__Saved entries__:

※ ※ ※

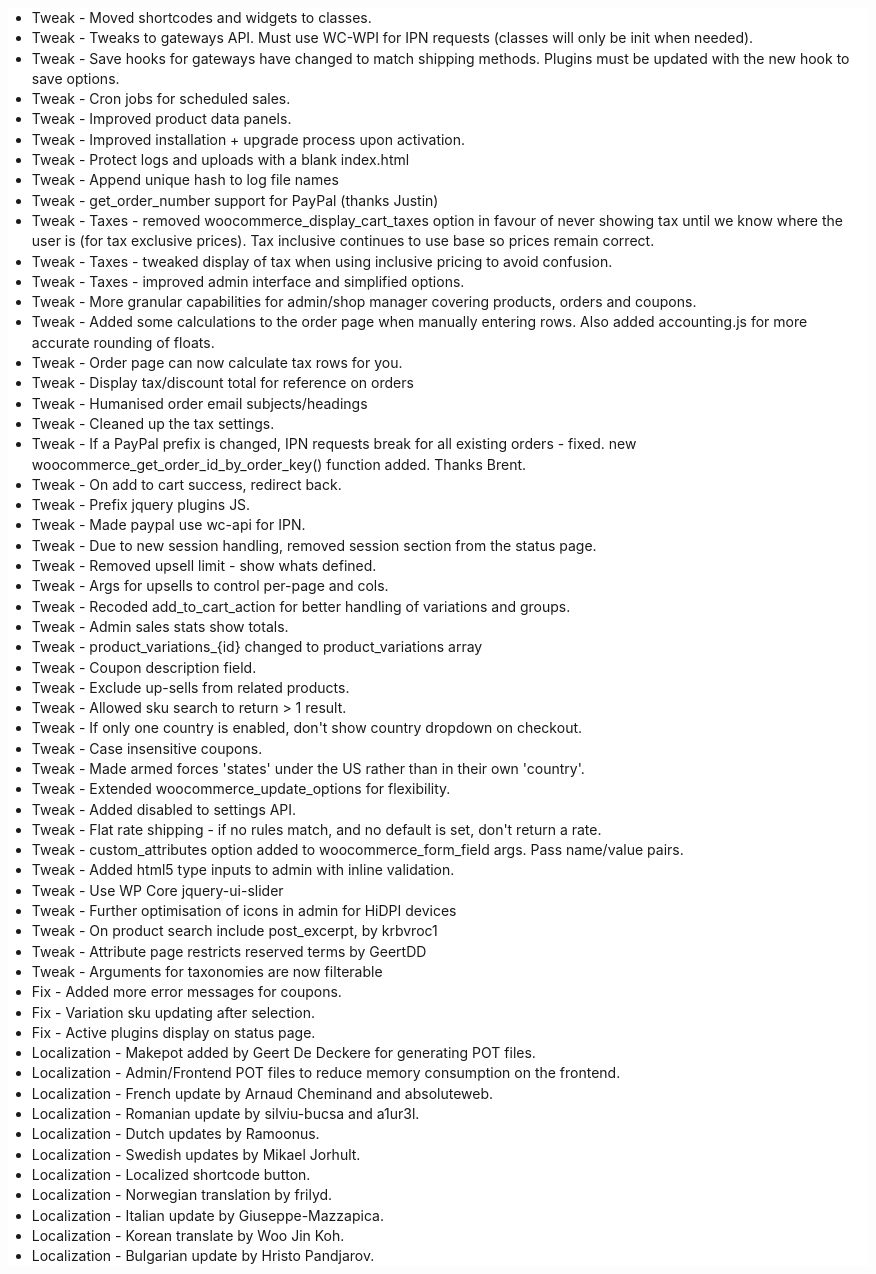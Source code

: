 * Tweak - Moved shortcodes and widgets to classes.
* Tweak - Tweaks to gateways API. Must use WC-WPI for IPN requests (classes will only be init when needed).
* Tweak - Save hooks for gateways have changed to match shipping methods. Plugins must be updated with the new hook to save options.
* Tweak - Cron jobs for scheduled sales.
* Tweak - Improved product data panels.
* Tweak - Improved installation + upgrade process upon activation.
* Tweak - Protect logs and uploads with a blank index.html
* Tweak - Append unique hash to log file names
* Tweak - get_order_number support for PayPal (thanks Justin)
* Tweak - Taxes - removed woocommerce_display_cart_taxes option in favour of never showing tax until we know where the user is (for tax exclusive prices). Tax inclusive continues to use base so prices remain correct.
* Tweak - Taxes - tweaked display of tax when using inclusive pricing to avoid confusion.
* Tweak - Taxes - improved admin interface and simplified options.
* Tweak - More granular capabilities for admin/shop manager covering products, orders and coupons.
* Tweak - Added some calculations to the order page when manually entering rows. Also added accounting.js for more accurate rounding of floats.
* Tweak - Order page can now calculate tax rows for you.
* Tweak - Display tax/discount total for reference on orders
* Tweak - Humanised order email subjects/headings
* Tweak - Cleaned up the tax settings.
* Tweak - If a PayPal prefix is changed, IPN requests break for all existing orders - fixed. new woocommerce_get_order_id_by_order_key() function added. Thanks Brent.
* Tweak - On add to cart success, redirect back.
* Tweak - Prefix jquery plugins JS.
* Tweak - Made paypal use wc-api for IPN.
* Tweak - Due to new session handling, removed session section from the status page.
* Tweak - Removed upsell limit - show whats defined.
* Tweak - Args for upsells to control per-page and cols.
* Tweak - Recoded add_to_cart_action for better handling of variations and groups.
* Tweak - Admin sales stats show totals.
* Tweak - product_variations_{id} changed to product_variations array
* Tweak - Coupon description field.
* Tweak - Exclude up-sells from related products.
* Tweak - Allowed sku search to return > 1 result.
* Tweak - If only one country is enabled, don't show country dropdown on checkout.
* Tweak - Case insensitive coupons.
* Tweak - Made armed forces 'states' under the US rather than in their own 'country'.
* Tweak - Extended woocommerce_update_options for flexibility.
* Tweak - Added disabled to settings API.
* Tweak - Flat rate shipping - if no rules match, and no default is set, don't return a rate.
* Tweak - custom_attributes option added to woocommerce_form_field args. Pass name/value pairs.
* Tweak - Added html5 type inputs to admin with inline validation.
* Tweak - Use WP Core jquery-ui-slider
* Tweak - Further optimisation of icons in admin for HiDPI devices
* Tweak - On product search include post_excerpt, by krbvroc1
* Tweak - Attribute page restricts reserved terms by GeertDD
* Tweak - Arguments for taxonomies are now filterable
* Fix - Added more error messages for coupons.
* Fix - Variation sku updating after selection.
* Fix - Active plugins display on status page.
* Localization - Makepot added by Geert De Deckere for generating POT files.
* Localization - Admin/Frontend POT files to reduce memory consumption on the frontend.
* Localization - French update by Arnaud Cheminand and absoluteweb.
* Localization - Romanian update by silviu-bucsa and a1ur3l.
* Localization - Dutch updates by Ramoonus.
* Localization - Swedish updates by Mikael Jorhult.
* Localization - Localized shortcode button.
* Localization - Norwegian translation by frilyd.
* Localization - Italian update by Giuseppe-Mazzapica.
* Localization - Korean translate by Woo Jin Koh.
* Localization - Bulgarian update by Hristo Pandjarov.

※ ※ ※

__Activity__: Retype only the stretch of lines above starting at the one with "process upon activation." and stopping at the one with "woocommerce_update_options for flexibility.", exactly as written, with both kept.

__Problem solution__:
* Tweak - Improved installation + upgrade process upon activation.
* Tweak - Protect logs and uploads with a blank index.html
* Tweak - Append unique hash to log file names
* Tweak - get_order_number support for PayPal (thanks Justin)
* Tweak - Taxes - removed woocommerce_display_cart_taxes option in favour of never showing tax until we know where the user is (for tax exclusive prices). Tax inclusive continues to use base so prices remain correct.
* Tweak - Taxes - tweaked display of tax when using inclusive pricing to avoid confusion.
* Tweak - Taxes - improved admin interface and simplified options.
* Tweak - More granular capabilities for admin/shop manager covering products, orders and coupons.
* Tweak - Added some calculations to the order page when manually entering rows. Also added accounting.js for more accurate rounding of floats.
* Tweak - Order page can now calculate tax rows for you.
* Tweak - Display tax/discount total for reference on orders
* Tweak - Humanised order email subjects/headings
* Tweak - Cleaned up the tax settings.
* Tweak - If a PayPal prefix is changed, IPN requests break for all existing orders - fixed. new woocommerce_get_order_id_by_order_key() function added. Thanks Brent.
* Tweak - On add to cart success, redirect back.
* Tweak - Prefix jquery plugins JS.
* Tweak - Made paypal use wc-api for IPN.
* Tweak - Due to new session handling, removed session section from the status page.
* Tweak - Removed upsell limit - show whats defined.
* Tweak - Args for upsells to control per-page and cols.
* Tweak - Recoded add_to_cart_action for better handling of variations and groups.
* Tweak - Admin sales stats show totals.
* Tweak - product_variations_{id} changed to product_variations array
* Tweak - Coupon description field.
* Tweak - Exclude up-sells from related products.
* Tweak - Allowed sku search to return > 1 result.
* Tweak - If only one country is enabled, don't show country dropdown on checkout.
* Tweak - Case insensitive coupons.
* Tweak - Made armed forces 'states' under the US rather than in their own 'country'.
* Tweak - Extended woocommerce_update_options for flexibility.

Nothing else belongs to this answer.